=== Section Start ===

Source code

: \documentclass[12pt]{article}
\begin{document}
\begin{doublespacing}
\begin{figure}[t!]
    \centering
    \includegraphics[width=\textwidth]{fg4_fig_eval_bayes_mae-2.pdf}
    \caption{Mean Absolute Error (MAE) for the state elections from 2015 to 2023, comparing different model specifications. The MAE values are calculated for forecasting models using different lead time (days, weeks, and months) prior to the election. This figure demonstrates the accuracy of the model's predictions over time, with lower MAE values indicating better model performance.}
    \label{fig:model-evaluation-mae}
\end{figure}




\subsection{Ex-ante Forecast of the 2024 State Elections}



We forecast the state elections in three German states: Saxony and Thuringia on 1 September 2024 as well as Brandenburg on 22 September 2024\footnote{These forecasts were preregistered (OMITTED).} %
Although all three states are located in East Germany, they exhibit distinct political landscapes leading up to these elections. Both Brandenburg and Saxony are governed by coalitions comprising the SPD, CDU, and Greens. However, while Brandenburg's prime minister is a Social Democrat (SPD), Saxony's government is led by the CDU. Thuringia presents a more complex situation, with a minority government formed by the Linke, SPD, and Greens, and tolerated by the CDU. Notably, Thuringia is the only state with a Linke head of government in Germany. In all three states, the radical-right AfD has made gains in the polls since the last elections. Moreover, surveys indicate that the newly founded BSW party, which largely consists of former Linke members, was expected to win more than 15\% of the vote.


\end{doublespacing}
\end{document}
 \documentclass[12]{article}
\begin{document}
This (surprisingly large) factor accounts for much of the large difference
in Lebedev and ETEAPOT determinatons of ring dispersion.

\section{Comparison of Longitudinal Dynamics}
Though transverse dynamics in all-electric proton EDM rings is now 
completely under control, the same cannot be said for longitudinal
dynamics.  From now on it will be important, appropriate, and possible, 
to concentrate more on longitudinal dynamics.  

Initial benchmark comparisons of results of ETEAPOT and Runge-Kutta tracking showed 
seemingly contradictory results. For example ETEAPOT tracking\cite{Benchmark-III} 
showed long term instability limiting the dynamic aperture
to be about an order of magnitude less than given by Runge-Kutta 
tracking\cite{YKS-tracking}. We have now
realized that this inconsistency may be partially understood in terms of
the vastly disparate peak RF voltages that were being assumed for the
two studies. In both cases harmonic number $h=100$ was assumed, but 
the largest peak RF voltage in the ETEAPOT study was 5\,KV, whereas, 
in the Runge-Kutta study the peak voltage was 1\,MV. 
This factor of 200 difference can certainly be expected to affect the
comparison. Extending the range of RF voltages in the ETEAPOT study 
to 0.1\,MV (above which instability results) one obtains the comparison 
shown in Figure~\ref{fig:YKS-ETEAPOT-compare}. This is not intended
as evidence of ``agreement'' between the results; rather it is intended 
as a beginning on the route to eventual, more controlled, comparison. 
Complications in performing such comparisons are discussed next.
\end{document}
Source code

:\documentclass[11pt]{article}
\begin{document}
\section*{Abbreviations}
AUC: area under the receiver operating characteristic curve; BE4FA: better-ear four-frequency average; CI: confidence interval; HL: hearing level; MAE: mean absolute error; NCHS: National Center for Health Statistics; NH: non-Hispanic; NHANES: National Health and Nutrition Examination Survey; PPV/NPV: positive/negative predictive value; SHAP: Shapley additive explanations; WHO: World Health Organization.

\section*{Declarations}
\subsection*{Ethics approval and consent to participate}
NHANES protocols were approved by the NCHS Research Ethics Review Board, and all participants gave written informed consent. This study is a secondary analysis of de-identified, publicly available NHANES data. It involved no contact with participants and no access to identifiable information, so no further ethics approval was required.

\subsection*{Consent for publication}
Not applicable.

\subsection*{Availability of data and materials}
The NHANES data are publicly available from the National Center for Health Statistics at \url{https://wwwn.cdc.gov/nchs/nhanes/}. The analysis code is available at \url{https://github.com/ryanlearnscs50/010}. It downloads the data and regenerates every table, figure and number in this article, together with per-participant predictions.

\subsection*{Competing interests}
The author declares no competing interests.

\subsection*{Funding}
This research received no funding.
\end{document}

=== Section End ===

In the material above, find the line containing "Though transverse dynamics" and the line containing "to concentrate more", then write out exactly those two lines and every line between them, and nothing more.

Though transverse dynamics in all-electric proton EDM rings is now 
completely under control, the same cannot be said for longitudinal
dynamics.  From now on it will be important, appropriate, and possible, 
to concentrate more on longitudinal dynamics.  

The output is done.